2021 年 14 巻 1 号 p. 130-139
食品の栄養成分は調理により変化することが知られている。日本食品標準成分表(以下、標準成分表)には、生の食品から調理後の栄養成分値(以下、調理後栄養成分値)の算出ができるよう、調理後食品の成分値や食品区分ごとの成分変化率が収載されている。
ハイパフォーマンススポーツセンターのレストランでの摂取量を評価する栄養評価システムの栄養成分値は、これまで多くの給食施設と同様に生の食品を用いていた。しかし、トップアスリートの栄養評価や栄養素摂取量等に関する調査・研究では、調理後栄養成分値を用いることが適切であると考え、2019年6月より調理後栄養成分値を導入した。
調理後栄養成分値の算出には標準成分表の収載食品または最も類似した食品を使用し、調理後栄養成分値が未収載の場合は「生」の成分値と成分変化率から推計した。市販調理加工品は商品に記載されている栄養成分値を用い、調理による成分変化を考慮すべき商品は成分変化率も用いて調理後栄養成分値を推計した。

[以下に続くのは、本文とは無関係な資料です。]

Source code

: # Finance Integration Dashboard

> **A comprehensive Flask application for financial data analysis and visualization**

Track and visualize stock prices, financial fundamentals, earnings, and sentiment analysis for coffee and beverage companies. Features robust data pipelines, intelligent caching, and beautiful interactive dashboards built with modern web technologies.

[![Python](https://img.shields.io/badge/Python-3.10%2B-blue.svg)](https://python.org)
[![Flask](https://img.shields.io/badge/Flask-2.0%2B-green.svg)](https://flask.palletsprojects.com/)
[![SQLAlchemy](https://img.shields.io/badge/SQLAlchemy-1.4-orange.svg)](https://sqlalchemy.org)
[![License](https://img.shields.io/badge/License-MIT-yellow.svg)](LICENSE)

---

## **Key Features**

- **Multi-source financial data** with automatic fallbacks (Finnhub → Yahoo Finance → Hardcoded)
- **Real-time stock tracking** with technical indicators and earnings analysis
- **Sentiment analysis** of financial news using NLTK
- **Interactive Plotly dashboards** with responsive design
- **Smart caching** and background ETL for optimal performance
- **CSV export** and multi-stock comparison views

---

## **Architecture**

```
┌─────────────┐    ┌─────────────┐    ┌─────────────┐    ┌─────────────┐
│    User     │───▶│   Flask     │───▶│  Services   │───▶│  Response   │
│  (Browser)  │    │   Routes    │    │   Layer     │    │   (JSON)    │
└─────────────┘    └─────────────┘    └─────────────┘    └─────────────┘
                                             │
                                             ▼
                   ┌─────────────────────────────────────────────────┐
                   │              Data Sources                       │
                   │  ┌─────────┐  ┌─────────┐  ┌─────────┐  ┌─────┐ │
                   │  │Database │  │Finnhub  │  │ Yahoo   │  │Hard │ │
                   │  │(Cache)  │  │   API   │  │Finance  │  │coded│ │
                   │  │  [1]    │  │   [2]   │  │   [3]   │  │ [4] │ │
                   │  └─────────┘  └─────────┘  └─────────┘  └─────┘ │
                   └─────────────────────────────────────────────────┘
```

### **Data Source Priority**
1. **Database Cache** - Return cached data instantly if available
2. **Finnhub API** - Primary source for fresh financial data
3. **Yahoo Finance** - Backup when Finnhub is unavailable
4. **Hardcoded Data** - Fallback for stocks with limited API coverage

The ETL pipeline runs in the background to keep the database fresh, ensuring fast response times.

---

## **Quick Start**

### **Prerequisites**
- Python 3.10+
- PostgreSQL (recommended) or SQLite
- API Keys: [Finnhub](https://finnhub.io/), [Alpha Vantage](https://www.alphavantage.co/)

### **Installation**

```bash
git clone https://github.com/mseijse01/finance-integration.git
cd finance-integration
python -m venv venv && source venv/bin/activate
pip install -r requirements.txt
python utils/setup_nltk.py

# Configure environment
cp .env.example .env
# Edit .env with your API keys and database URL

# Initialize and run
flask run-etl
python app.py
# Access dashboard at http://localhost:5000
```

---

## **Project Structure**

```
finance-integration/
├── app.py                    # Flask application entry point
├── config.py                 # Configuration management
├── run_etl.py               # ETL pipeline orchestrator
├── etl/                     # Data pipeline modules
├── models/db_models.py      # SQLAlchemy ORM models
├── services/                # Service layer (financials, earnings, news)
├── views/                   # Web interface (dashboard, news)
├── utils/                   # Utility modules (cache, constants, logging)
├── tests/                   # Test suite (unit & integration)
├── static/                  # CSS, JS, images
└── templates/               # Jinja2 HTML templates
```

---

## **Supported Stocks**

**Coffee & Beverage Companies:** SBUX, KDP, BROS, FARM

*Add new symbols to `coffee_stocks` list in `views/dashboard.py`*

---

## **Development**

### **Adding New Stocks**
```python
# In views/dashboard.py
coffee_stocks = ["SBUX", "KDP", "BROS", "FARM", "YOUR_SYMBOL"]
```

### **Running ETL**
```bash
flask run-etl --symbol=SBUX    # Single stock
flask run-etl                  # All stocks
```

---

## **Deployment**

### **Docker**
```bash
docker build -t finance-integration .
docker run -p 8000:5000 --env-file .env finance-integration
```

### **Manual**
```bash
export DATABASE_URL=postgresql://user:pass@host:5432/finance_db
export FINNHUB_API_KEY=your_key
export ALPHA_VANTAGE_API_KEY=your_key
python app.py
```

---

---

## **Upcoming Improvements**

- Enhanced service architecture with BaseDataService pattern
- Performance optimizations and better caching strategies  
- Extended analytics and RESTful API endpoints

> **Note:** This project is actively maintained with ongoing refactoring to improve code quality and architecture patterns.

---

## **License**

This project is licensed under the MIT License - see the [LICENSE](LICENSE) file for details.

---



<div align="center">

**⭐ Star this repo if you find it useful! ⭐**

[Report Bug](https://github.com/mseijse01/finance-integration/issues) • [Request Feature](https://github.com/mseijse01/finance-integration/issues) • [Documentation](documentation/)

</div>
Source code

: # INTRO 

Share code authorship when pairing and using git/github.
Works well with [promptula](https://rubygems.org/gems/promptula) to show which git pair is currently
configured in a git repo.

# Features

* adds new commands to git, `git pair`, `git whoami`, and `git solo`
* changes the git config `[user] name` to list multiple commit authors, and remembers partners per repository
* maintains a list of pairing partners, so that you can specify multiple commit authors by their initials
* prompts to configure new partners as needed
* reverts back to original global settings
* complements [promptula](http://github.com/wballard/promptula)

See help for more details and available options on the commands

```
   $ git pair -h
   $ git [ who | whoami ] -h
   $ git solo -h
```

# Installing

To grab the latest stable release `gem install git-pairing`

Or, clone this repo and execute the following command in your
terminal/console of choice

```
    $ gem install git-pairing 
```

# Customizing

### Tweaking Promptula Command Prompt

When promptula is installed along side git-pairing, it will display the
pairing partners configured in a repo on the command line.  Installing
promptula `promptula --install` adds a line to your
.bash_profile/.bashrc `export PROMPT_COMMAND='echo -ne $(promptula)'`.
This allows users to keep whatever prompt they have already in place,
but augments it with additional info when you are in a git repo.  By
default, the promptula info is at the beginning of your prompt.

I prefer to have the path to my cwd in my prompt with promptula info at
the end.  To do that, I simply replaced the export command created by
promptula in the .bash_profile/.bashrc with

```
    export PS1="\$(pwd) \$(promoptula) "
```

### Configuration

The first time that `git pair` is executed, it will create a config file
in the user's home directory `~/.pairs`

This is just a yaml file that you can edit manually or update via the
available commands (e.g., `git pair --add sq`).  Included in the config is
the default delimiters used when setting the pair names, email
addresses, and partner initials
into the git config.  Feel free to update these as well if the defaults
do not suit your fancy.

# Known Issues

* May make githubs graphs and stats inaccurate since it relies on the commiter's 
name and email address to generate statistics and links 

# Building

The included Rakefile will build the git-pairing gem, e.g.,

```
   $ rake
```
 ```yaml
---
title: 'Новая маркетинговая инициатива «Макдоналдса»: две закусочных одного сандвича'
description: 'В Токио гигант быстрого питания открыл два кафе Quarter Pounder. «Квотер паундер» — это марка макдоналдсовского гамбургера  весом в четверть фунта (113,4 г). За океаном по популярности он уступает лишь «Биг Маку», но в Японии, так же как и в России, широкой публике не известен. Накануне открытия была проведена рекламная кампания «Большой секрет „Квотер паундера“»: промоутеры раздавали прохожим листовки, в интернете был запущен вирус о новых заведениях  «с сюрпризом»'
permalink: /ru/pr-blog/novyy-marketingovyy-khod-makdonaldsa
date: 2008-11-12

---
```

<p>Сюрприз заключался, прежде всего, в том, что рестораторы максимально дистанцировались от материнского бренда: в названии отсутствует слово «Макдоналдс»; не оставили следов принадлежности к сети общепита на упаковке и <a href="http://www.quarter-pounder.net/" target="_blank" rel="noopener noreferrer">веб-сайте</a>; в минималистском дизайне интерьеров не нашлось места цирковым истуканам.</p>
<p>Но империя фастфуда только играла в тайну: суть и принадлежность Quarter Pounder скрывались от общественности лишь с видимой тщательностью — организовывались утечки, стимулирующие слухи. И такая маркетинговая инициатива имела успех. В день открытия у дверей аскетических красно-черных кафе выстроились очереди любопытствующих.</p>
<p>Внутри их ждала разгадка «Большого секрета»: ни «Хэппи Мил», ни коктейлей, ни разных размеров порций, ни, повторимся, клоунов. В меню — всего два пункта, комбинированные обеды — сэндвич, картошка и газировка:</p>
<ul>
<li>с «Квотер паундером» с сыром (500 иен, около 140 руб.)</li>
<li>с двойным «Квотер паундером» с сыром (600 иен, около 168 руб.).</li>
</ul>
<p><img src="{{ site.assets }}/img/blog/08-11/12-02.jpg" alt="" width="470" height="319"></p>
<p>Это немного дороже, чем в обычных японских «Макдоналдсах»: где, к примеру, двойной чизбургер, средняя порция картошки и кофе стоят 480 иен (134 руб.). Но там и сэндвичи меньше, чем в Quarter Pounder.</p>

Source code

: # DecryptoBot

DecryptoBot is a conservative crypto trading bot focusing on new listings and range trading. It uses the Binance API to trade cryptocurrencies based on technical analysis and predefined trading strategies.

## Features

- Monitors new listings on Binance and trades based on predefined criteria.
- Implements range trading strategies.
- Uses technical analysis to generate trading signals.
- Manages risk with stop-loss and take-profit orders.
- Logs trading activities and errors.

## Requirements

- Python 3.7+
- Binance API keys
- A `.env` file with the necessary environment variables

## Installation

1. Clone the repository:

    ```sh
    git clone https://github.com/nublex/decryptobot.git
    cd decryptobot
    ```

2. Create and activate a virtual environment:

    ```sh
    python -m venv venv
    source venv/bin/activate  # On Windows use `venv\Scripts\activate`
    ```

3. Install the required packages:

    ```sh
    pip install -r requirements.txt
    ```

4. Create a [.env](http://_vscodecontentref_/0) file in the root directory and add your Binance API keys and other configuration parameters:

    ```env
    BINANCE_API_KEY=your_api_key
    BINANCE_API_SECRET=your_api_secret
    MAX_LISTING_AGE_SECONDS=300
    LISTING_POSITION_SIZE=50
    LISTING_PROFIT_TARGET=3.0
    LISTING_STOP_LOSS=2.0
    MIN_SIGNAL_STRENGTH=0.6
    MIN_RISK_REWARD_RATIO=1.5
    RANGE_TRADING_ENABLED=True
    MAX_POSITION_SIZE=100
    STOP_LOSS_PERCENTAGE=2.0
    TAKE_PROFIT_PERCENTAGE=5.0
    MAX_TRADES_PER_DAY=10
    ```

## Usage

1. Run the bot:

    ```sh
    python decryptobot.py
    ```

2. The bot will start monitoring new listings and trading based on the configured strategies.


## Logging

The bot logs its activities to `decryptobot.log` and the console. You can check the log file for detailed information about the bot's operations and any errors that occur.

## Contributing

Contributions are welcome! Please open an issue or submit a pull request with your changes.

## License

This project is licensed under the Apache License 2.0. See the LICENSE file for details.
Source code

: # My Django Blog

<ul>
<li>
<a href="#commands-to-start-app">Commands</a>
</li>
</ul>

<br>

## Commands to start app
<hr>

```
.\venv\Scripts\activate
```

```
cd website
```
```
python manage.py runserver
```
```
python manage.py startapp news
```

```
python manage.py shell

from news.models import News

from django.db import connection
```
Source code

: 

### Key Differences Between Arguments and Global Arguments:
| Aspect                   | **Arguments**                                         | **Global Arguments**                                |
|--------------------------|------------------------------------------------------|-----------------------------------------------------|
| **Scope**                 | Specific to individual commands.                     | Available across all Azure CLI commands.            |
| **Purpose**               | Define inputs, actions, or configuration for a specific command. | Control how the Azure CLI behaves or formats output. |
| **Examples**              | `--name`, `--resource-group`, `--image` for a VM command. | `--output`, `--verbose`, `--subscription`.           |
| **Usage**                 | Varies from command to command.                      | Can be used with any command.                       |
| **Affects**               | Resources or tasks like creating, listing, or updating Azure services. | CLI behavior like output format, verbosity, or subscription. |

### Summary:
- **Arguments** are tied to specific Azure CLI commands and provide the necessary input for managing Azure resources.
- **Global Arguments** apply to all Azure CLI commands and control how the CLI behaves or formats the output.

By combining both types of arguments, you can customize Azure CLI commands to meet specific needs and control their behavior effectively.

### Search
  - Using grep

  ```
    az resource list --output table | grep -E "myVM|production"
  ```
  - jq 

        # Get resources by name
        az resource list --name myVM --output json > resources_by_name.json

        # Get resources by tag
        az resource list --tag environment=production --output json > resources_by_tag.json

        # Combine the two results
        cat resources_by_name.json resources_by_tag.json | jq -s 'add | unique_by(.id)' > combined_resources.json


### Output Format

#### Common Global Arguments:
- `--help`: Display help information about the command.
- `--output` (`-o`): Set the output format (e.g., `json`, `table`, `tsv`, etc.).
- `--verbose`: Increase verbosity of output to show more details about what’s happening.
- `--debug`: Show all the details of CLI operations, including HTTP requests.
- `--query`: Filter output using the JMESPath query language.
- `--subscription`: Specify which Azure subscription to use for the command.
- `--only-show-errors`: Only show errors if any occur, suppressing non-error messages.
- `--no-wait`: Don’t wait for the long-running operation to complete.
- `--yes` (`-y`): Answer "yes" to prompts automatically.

市販調理加工品で未記載の栄養素がある場合は、標準成分表の食品を用いて補填するか、原材料と配合割合から推定する方法を用いた。
標準成分表に収載された調理後の食品は一般調理を想定したもので、大量調理による成分・重量変化では値が異なる可能性はあるが、調理後栄養成分値の導入は実際に摂取された栄養成分値に近い値を示すことができ選手のコンディション調整に貢献すると考える。